Еще я ходил на вечеринку. Настроение было мерзким, встал я не с той ноги и потому раз сорок повторил пять одних и тех же занудных фраз сорока разным, ни о чем не подозревавшим и ни в чем не повинным людям. За три часа я обошел их всех, к тому же делая между фразами длинные перерывы.

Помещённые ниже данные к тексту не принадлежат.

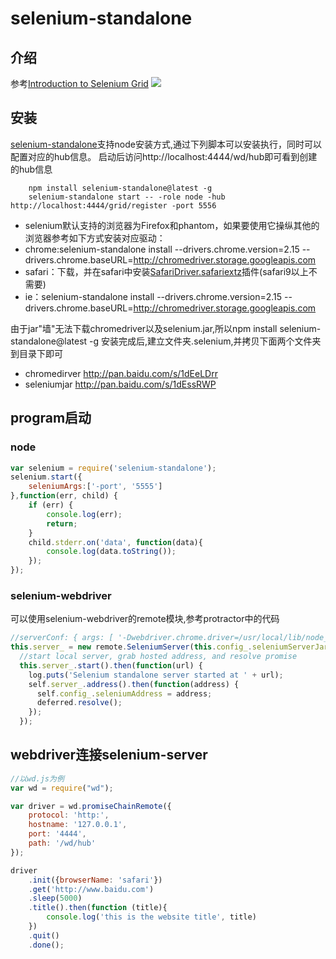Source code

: # selenium-standalone

## 介绍

参考<a href="http://www.guru99.com/introduction-to-selenium-grid.html">Introduction to Selenium Grid<a>
<img src="http://inetfuture.com/2015/03/18/selenium-terms-explained/grid-architecture.png">
## 安装
[selenium-standalone](https://www.npmjs.com/package/selenium-standalone)支持node安装方式,通过下列脚本可以安装执行，同时可以配置对应的hub信息。
启动后访问http://localhost:4444/wd/hub即可看到创建的hub信息
   
```shell
	npm install selenium-standalone@latest -g
	selenium-standalone start -- -role node -hub http://localhost:4444/grid/register -port 5556
``` 
  - selenium默认支持的浏览器为Firefox和phantom，如果要使用它操纵其他的浏览器参考如下方式安装对应驱动：
  - chrome:selenium-standalone install --drivers.chrome.version=2.15 --drivers.chrome.baseURL=http://chromedriver.storage.googleapis.com
  - safari：下载，并在safari中安装<a href="http://selenium-release.storage.googleapis.com/index.html" target="_blank">SafariDriver.safariextz</a>插件(safari9以上不需要)
  - ie：selenium-standalone install --drivers.chrome.version=2.15 --drivers.chrome.baseURL=http://chromedriver.storage.googleapis.com

由于jar"墙"无法下载chromedriver以及selenium.jar,所以npm install selenium-standalone@latest -g 安装完成后,建立文件夹.selenium,并拷贝下面两个文件夹到目录下即可
  
   - chromedirver http://pan.baidu.com/s/1dEeLDrr
   - seleniumjar http://pan.baidu.com/s/1dEssRWP


## program启动

### node

```javascript
var selenium = require('selenium-standalone');
selenium.start({
    seleniumArgs:['-port', '5555']
},function(err, child) {
    if (err) {
        console.log(err);
        return;
    }
    child.stderr.on('data', function(data){
        console.log(data.toString());
    });
});
```

### selenium-webdriver

可以使用selenium-webdriver的remote模块,参考protractor中的代码

```javascript
//serverConf: { args: [ '-Dwebdriver.chrome.driver=/usr/local/lib/node_modules/protractor/selenium/chromedriver' ],port: 'xxx' }
this.server_ = new remote.SeleniumServer(this.config_.seleniumServerJar, serverConf);
  //start local server, grab hosted address, and resolve promise
  this.server_.start().then(function(url) {
    log.puts('Selenium standalone server started at ' + url);
    self.server_.address().then(function(address) {
      self.config_.seleniumAddress = address;
      deferred.resolve();
    });
  });
```

## webdriver连接selenium-server

```javascript
//以wd.js为例
var wd = require("wd");

var driver = wd.promiseChainRemote({
    protocol: 'http:',
    hostname: '127.0.0.1',
    port: '4444',
    path: '/wd/hub'
});

driver
    .init({browserName: 'safari'})
    .get('http://www.baidu.com')
    .sleep(5000)
    .title().then(function (title){
        console.log('this is the website title', title)
    })
    .quit()
    .done();

```


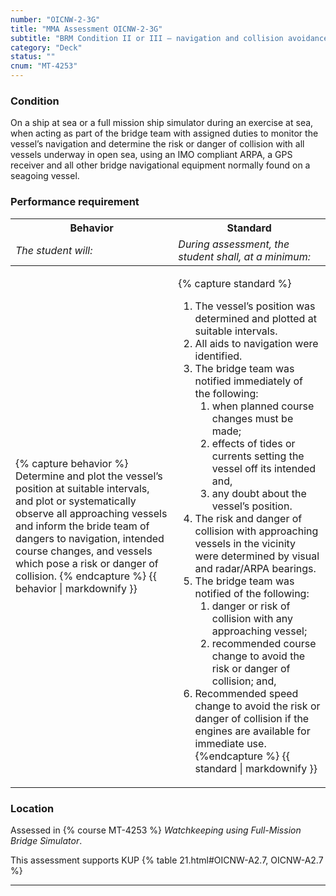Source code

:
 ```yaml
---
number: "OICNW-2-3G"
title: "MMA Assessment OICNW-2-3G"
subtitle: "BRM Condition II or III – navigation and collision avoidance"
category: "Deck"
status: ""
cnum: "MT-4253"
---
```

### Condition

On a ship at sea or a full mission ship simulator during an exercise at sea, when acting as part of the bridge team with assigned duties to monitor the vessel’s navigation and determine the risk or danger of collision with all vessels underway in open sea, using an IMO compliant ARPA, a GPS receiver and all other bridge navigational equipment normally found on a seagoing vessel.

### Performance requirement 

<table width='100%' class='Guidelines'>
 <thead>
 <tr>
     <th class='thirty'>Behavior</th>
     <th class='seventy'>Standard</th>
 </tr>
 <tr>
     <td><em>The student will:</em></td>
     <td><em>During assessment, the student shall, at a minimum:</em></td>
 </tr>
 </thead>
 <tbody>
 

<tr><td>

{% capture behavior %}
Determine and plot the vessel’s position at suitable intervals, and plot or systematically observe all approaching vessels and inform the bride team of dangers to navigation, intended course changes, and vessels which pose a risk or danger of collision.
{% endcapture %}
{{ behavior | markdownify }}

</td><td>

{% capture standard %}
1. The vessel’s position was determined and plotted at suitable intervals.
2. All aids to navigation were identified.
3. The bridge team was notified immediately of the following:
    1. when planned course changes must be made;      
    2. effects of tides or currents setting the vessel off its intended and, 
    3. any doubt about the vessel’s position. 
4. The risk and danger of collision with approaching vessels in the vicinity were determined by visual and radar/ARPA bearings.
5. The bridge team was notified of the following:
    1. danger or risk of collision with any approaching vessel;
    2. recommended course change to avoid the risk or danger of collision; and,
6. Recommended speed change to avoid the risk or danger of collision if the engines are available for immediate use.
{%endcapture %}
{{ standard | markdownify }}

</td></tr>



 </tbody>
 </table>

### Location

Assessed in  {% course  MT-4253 %}  *Watchkeeping using Full-Mission Bridge Simulator*.

This assessment supports KUP {% table 21.html#OICNW-A2.7, OICNW-A2.7 %}

***

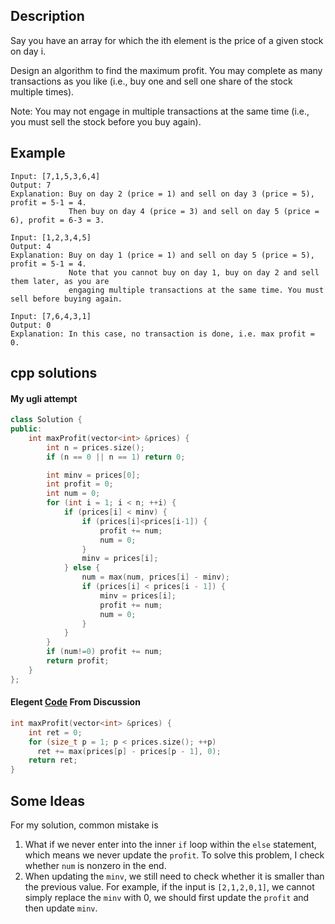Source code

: Description
--

Say you have an array for which the ith element is the price of a given stock on day i.

Design an algorithm to find the maximum profit. You may complete as many transactions as you like (i.e., buy one and sell one share of the stock multiple times).

Note: You may not engage in multiple transactions at the same time (i.e., you must sell the stock before you buy again).

Example
--

```
Input: [7,1,5,3,6,4]
Output: 7
Explanation: Buy on day 2 (price = 1) and sell on day 3 (price = 5), profit = 5-1 = 4.
             Then buy on day 4 (price = 3) and sell on day 5 (price = 6), profit = 6-3 = 3.
```

```
Input: [1,2,3,4,5]
Output: 4
Explanation: Buy on day 1 (price = 1) and sell on day 5 (price = 5), profit = 5-1 = 4.
             Note that you cannot buy on day 1, buy on day 2 and sell them later, as you are
             engaging multiple transactions at the same time. You must sell before buying again.
```

```
Input: [7,6,4,3,1]
Output: 0
Explanation: In this case, no transaction is done, i.e. max profit = 0.
```

cpp solutions
---

#### My ugli attempt
```cpp
class Solution {
public:
    int maxProfit(vector<int> &prices) {
        int n = prices.size();
        if (n == 0 || n == 1) return 0;

        int minv = prices[0];
        int profit = 0;
        int num = 0;
        for (int i = 1; i < n; ++i) {
            if (prices[i] < minv) {
                if (prices[i]<prices[i-1]) {
                    profit += num;
                    num = 0;
                }
                minv = prices[i];
            } else {
                num = max(num, prices[i] - minv);
                if (prices[i] < prices[i - 1]) {
                    minv = prices[i];
                    profit += num;
                    num = 0;
                }
            }
        }
        if (num!=0) profit += num;
        return profit;
    }
};
```

#### Elegent [Code](https://leetcode.com/problems/best-time-to-buy-and-sell-stock-ii/discuss/39420/Three-lines-in-C%2B%2B-with-explanation) From Discussion

```cpp
int maxProfit(vector<int> &prices) {
    int ret = 0;
    for (size_t p = 1; p < prices.size(); ++p)
      ret += max(prices[p] - prices[p - 1], 0);
    return ret;
}
```

Some Ideas
--

For my solution, common mistake is

1. What if we never enter into the inner `if` loop within the `else` statement, which means we never update the `profit`. To solve this problem, I check whether `num` is nonzero in the end.
2. When updating the `minv`, we still need to check whether it is smaller than the previous value. For example, if the input is `[2,1,2,0,1]`, we cannot simply replace the `minv` with 0, we should first update the `profit` and then update `minv`.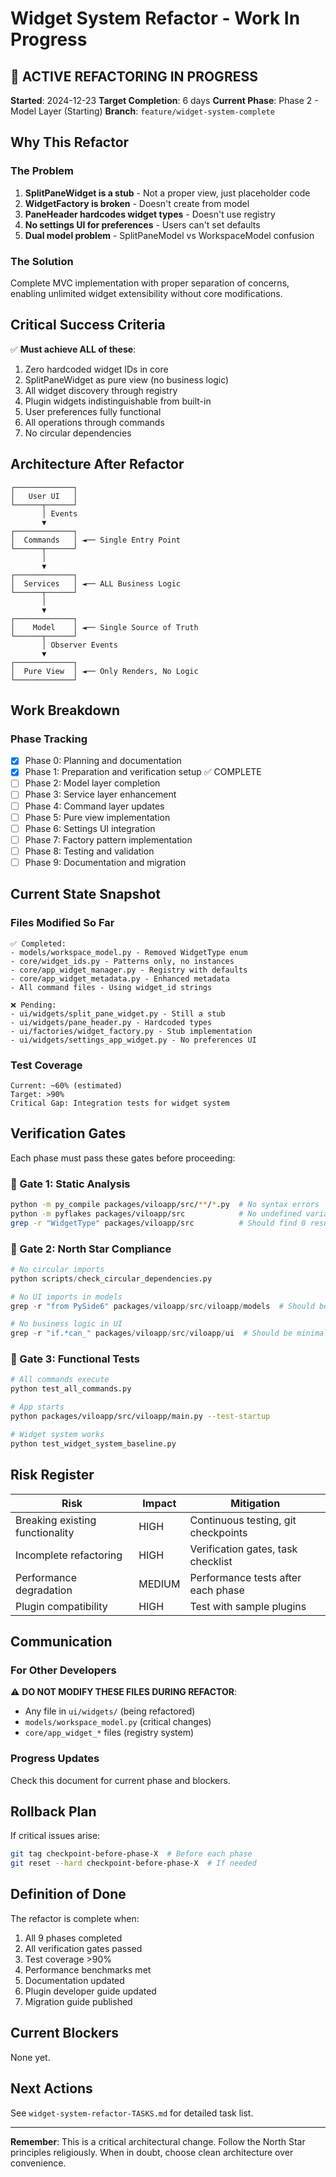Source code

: # Widget System Refactor - Work In Progress

## 🚧 ACTIVE REFACTORING IN PROGRESS

**Started**: 2024-12-23
**Target Completion**: 6 days
**Current Phase**: Phase 2 - Model Layer (Starting)
**Branch**: `feature/widget-system-complete`

## Why This Refactor

### The Problem
1. **SplitPaneWidget is a stub** - Not a proper view, just placeholder code
2. **WidgetFactory is broken** - Doesn't create from model
3. **PaneHeader hardcodes widget types** - Doesn't use registry
4. **No settings UI for preferences** - Users can't set defaults
5. **Dual model problem** - SplitPaneModel vs WorkspaceModel confusion

### The Solution
Complete MVC implementation with proper separation of concerns, enabling unlimited widget extensibility without core modifications.

## Critical Success Criteria

✅ **Must achieve ALL of these**:
1. Zero hardcoded widget IDs in core
2. SplitPaneWidget as pure view (no business logic)
3. All widget discovery through registry
4. Plugin widgets indistinguishable from built-in
5. User preferences fully functional
6. All operations through commands
7. No circular dependencies

## Architecture After Refactor

```
┌─────────────┐
│   User UI   │
└──────┬──────┘
       │ Events
       ▼
┌─────────────┐
│  Commands   │ ◄── Single Entry Point
└──────┬──────┘
       │
       ▼
┌─────────────┐
│  Services   │ ◄── ALL Business Logic
└──────┬──────┘
       │
       ▼
┌─────────────┐
│    Model    │ ◄── Single Source of Truth
└──────┬──────┘
       │ Observer Events
       ▼
┌─────────────┐
│  Pure View  │ ◄── Only Renders, No Logic
└─────────────┘
```

## Work Breakdown

### Phase Tracking
- [x] Phase 0: Planning and documentation
- [x] Phase 1: Preparation and verification setup ✅ COMPLETE
- [ ] Phase 2: Model layer completion
- [ ] Phase 3: Service layer enhancement
- [ ] Phase 4: Command layer updates
- [ ] Phase 5: Pure view implementation
- [ ] Phase 6: Settings UI integration
- [ ] Phase 7: Factory pattern implementation
- [ ] Phase 8: Testing and validation
- [ ] Phase 9: Documentation and migration

## Current State Snapshot

### Files Modified So Far
```
✅ Completed:
- models/workspace_model.py - Removed WidgetType enum
- core/widget_ids.py - Patterns only, no instances
- core/app_widget_manager.py - Registry with defaults
- core/app_widget_metadata.py - Enhanced metadata
- All command files - Using widget_id strings

❌ Pending:
- ui/widgets/split_pane_widget.py - Still a stub
- ui/widgets/pane_header.py - Hardcoded types
- ui/factories/widget_factory.py - Stub implementation
- ui/widgets/settings_app_widget.py - No preferences UI
```

### Test Coverage
```
Current: ~60% (estimated)
Target: >90%
Critical Gap: Integration tests for widget system
```

## Verification Gates

Each phase must pass these gates before proceeding:

### 🚪 Gate 1: Static Analysis
```bash
python -m py_compile packages/viloapp/src/**/*.py  # No syntax errors
python -m pyflakes packages/viloapp/src            # No undefined variables
grep -r "WidgetType" packages/viloapp/src          # Should find 0 results
```

### 🚪 Gate 2: North Star Compliance
```python
# No circular imports
python scripts/check_circular_dependencies.py

# No UI imports in models
grep -r "from PySide6" packages/viloapp/src/viloapp/models  # Should be empty

# No business logic in UI
grep -r "if.*can_" packages/viloapp/src/viloapp/ui  # Should be minimal
```

### 🚪 Gate 3: Functional Tests
```bash
# All commands execute
python test_all_commands.py

# App starts
python packages/viloapp/src/viloapp/main.py --test-startup

# Widget system works
python test_widget_system_baseline.py
```

## Risk Register

| Risk | Impact | Mitigation |
|------|--------|------------|
| Breaking existing functionality | HIGH | Continuous testing, git checkpoints |
| Incomplete refactoring | HIGH | Verification gates, task checklist |
| Performance degradation | MEDIUM | Performance tests after each phase |
| Plugin compatibility | HIGH | Test with sample plugins |

## Communication

### For Other Developers
⚠️ **DO NOT MODIFY THESE FILES DURING REFACTOR**:
- Any file in `ui/widgets/` (being refactored)
- `models/workspace_model.py` (critical changes)
- `core/app_widget_*` files (registry system)

### Progress Updates
Check this document for current phase and blockers.

## Rollback Plan

If critical issues arise:
```bash
git tag checkpoint-before-phase-X  # Before each phase
git reset --hard checkpoint-before-phase-X  # If needed
```

## Definition of Done

The refactor is complete when:
1. All 9 phases completed
2. All verification gates passed
3. Test coverage >90%
4. Performance benchmarks met
5. Documentation updated
6. Plugin developer guide updated
7. Migration guide published

## Current Blockers

None yet.

## Next Actions

See `widget-system-refactor-TASKS.md` for detailed task list.

---

**Remember**: This is a critical architectural change. Follow the North Star principles religiously. When in doubt, choose clean architecture over convenience.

Одна фраза была бессвязным комментарием к посланию президента Сенату. Заменив неустойчивую монтанскую климатическую модель традиционной калифорнийской, я сотворил из того, что вышло, метафору инфляции.
Мои слова не имели абсолютно никакого смысла, и когда я их договаривал, меня не просили развить мысль. Мне сообщали, что хотят вина, и, извинившись, уходили, хотя вина в их бокалах было и так предостаточно.
Еще я всем говорил, что видел у себя во дворе лося – прямо из окна кухни. Подробности не излагал. Просто стоял и смотрел на собеседника, пока тот терпеливо ждал, не добавлю ли я чего-нибудь о своем лосе, но это было все.
Маленькая пожилая леди вспомнила, что ей нужно в туалет. Вечеринка продолжалась, и всякий раз, когда я оказывался поблизости, эта леди отчаянно бросалась в разговор с ближайшим гостем.